Fear has a way of taking who we are and shaping it into who it wants us to be. Fear is a dictator. Fear is relentless. Fear is torment. Fear is a lot of things. But fear, is not you.

God did not create you to fear.

WHO GOD SAYS YOU ARE TO HIM!

  • You are justified through Grace, (Romans 3:24)
  • You are loved (John 3:16)
  • You are united with God through the Holy Spirit (1 Corinthians 6:17)
  • You are a new creature in Christ (2 Corinthians 5:17)
  • You are the work of His hands (Ephesians 2:10)
  • You are 100% forgiven (1 John 1:9)
  • You are spiritually alive (Ephesians 2:5)
  • You are a citizen of Heaven (Philippians 3:20)

And the list goes on and on! You are many things to God. You are chosen and loved. You are His heart walking around here on earth. Let God show you who you are through His spirit inside you! I know through life, circumstances have shaped the way you think and feel about God, about fear, about “the cards you’ve been dealt”. I know fear has a way of making you really believe what it’s saying. It’s deceitful like that. It can steal your joy, your peace, your love, your desires and your passions. It can make your dreams feel like a thing of the past while it steals every part of your present.

But the Joy of the Lord is your strength. Though everything may come crumbling down on you, keep looking up. Never look away or get distracted. Those are just hurdles that you were never meant to jump without the Power of God inside you pushing you forward.

The hardest part about facing fear, is getting still. When you are naturally a melancholic person you tend to naturally think downward thoughts. Your genetically, fearfully and wonderfully made this way. But, there is beauty in those melancholic moments. When God leans down from on High and lifts you out, words can’t describe it. Getting still, getting quite and just listening and waiting patiently for God to just be there, is hard. You are flooded with emotions and feelings that you can’t pin down and turn them away. Your trying to lead those thoughts into captivity, but every time you do another one comes along that seems to justify the first thought. The devil is great at making you confused. It’s his middle name. He’s out for one thing. Revenge. Don’t take it personally. He’s not after you. He’s after whose inside you. He’s angry that God kicked him out of Heaven. He’s doing everything he can to sabotage your relationship with God. Don’t let him.

Don’t let him take another thing from you. Don’t let him steal another second of your life and your walk with Jesus. Start regaining your ground. God gave you the power. God gave you a sound mind and God gave you Love. We all know what Love can do, Right!

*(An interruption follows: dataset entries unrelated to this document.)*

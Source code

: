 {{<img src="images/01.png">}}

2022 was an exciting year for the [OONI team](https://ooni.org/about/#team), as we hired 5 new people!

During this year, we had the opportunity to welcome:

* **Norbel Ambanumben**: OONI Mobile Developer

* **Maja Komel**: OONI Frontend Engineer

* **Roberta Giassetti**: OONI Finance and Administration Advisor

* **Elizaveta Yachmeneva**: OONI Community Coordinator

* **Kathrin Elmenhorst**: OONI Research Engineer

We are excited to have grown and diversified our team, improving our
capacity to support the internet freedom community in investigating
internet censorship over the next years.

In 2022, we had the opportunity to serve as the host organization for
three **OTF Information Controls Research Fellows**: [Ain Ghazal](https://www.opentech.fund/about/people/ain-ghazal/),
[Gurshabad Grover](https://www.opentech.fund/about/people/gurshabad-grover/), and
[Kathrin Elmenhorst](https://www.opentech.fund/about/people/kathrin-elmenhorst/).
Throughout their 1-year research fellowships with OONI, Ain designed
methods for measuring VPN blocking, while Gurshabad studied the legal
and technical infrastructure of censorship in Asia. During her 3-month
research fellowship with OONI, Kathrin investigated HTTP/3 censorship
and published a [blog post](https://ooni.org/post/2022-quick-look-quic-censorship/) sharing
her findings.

Love covers a multitude of sins. Love opens doors and restores relationships. Love brings closure and forgiveness. Love changes people. Love is one of the greatest gifts the Holy Spirit has ever given us. We Love, because He first Loved us. So He teaches us how to put that Love in motion.

Once you realize WHO you are in Jesus, your life will never be the same again. The way you think about things will change. The way you see things will change. You will begin to offer grace where you once held judgement. You will begin to let go of things instead of hanging onto what’s killing you. God tells you who you are to Him all throughout the bible. You just have to take the time to read it so He can talk to you through it.

Romans 10:17

So then faith cometh by hearing, and hearing by the word of God.

Faith is another word for Trust!

Faith: complete trust or confidence in someone or something. Synonyms; trust, belief, confidence, conviction

These things are every thing the devil is trying to steal from you through intimidation. Fear is his means. Look for them. Recognize them and fight them with scripture and trust, belief, confidence and conviction! Stay true to what you believe and what you know is the Truth. God is with you. He promised to never leave you nor forsake you. If times are hard, ask God what you can learn from it or what He wants you to do out of it. Walk by faith through it. Don’t let fear overcome you and drown out what God has joined together inside you. You to himself through His Holy Spirit!